═════ Materials provided ═════

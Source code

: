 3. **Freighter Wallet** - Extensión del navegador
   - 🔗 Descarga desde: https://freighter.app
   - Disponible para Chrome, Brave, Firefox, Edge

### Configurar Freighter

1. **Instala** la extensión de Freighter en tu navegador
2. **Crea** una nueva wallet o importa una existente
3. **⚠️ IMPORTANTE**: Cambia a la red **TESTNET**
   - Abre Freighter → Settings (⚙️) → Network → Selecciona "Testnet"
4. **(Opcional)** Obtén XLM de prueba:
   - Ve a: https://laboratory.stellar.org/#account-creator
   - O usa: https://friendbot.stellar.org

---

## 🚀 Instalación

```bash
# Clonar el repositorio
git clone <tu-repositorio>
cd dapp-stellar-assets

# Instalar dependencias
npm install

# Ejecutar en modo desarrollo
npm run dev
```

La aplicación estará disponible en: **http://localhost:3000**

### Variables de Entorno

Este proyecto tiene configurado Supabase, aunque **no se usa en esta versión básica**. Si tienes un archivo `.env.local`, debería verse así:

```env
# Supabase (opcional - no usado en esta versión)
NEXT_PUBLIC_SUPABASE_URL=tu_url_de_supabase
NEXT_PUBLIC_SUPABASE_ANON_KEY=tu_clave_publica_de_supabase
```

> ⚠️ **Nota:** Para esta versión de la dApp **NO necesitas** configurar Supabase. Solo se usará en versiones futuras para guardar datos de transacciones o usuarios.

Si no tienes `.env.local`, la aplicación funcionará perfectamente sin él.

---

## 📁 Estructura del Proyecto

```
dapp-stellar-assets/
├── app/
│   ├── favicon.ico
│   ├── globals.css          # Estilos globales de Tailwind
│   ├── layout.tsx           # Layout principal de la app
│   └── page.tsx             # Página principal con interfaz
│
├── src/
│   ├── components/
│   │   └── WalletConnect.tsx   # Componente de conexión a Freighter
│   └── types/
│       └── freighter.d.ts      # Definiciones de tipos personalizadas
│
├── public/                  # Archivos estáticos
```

═════
═════ Materials provided ═════

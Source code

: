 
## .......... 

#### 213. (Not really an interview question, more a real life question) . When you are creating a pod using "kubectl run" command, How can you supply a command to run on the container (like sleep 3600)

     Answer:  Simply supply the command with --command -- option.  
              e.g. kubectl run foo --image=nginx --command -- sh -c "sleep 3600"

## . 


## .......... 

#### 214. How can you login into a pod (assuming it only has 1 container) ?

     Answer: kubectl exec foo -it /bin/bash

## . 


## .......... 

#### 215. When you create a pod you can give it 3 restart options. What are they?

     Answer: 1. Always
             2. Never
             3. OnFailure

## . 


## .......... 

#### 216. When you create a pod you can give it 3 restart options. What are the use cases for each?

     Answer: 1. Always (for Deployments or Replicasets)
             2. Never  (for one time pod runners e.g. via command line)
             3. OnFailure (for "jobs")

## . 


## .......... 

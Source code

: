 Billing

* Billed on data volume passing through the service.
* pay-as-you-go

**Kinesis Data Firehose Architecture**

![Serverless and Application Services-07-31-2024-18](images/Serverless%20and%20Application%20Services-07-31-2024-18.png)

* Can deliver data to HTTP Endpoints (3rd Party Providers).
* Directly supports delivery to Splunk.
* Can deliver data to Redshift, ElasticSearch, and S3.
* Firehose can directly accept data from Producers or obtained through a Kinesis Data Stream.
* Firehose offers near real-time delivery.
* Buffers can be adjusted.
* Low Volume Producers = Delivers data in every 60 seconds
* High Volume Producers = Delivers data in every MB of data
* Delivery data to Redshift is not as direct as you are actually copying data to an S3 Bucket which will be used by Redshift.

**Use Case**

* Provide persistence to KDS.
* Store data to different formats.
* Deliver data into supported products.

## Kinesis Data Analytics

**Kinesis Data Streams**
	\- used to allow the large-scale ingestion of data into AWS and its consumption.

═════

- Task requirements
If a line in the listing contains "through", it counts. Say how many lines count, with no other words.

- The answer
2